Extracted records
_ _ _

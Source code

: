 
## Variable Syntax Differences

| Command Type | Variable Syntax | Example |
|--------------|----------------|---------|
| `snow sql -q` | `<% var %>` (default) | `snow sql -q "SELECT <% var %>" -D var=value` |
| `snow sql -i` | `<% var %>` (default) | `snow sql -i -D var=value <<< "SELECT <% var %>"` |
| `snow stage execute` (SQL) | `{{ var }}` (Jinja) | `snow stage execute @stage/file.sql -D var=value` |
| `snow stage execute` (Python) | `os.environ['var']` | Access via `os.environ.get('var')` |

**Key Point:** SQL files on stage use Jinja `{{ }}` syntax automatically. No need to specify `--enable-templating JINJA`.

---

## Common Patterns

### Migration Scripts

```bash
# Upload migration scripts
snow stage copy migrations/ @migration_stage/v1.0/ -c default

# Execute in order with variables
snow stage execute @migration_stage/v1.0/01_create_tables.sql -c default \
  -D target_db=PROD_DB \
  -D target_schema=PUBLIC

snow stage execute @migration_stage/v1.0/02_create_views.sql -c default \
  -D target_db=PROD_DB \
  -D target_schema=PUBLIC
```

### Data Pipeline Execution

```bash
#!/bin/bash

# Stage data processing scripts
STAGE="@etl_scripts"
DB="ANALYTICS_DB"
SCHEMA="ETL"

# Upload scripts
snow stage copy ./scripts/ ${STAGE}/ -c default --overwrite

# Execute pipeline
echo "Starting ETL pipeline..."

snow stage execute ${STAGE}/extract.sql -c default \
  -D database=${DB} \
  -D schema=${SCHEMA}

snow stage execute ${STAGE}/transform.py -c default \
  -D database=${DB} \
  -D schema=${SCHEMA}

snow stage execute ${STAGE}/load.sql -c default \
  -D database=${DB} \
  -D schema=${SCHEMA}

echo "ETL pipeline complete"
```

_ _ _

Return every line of the records in which the word "copy" is found.

**TASK RESULT**:
snow stage copy migrations/ @migration_stage/v1.0/ -c default
snow stage copy ./scripts/ ${STAGE}/ -c default --overwrite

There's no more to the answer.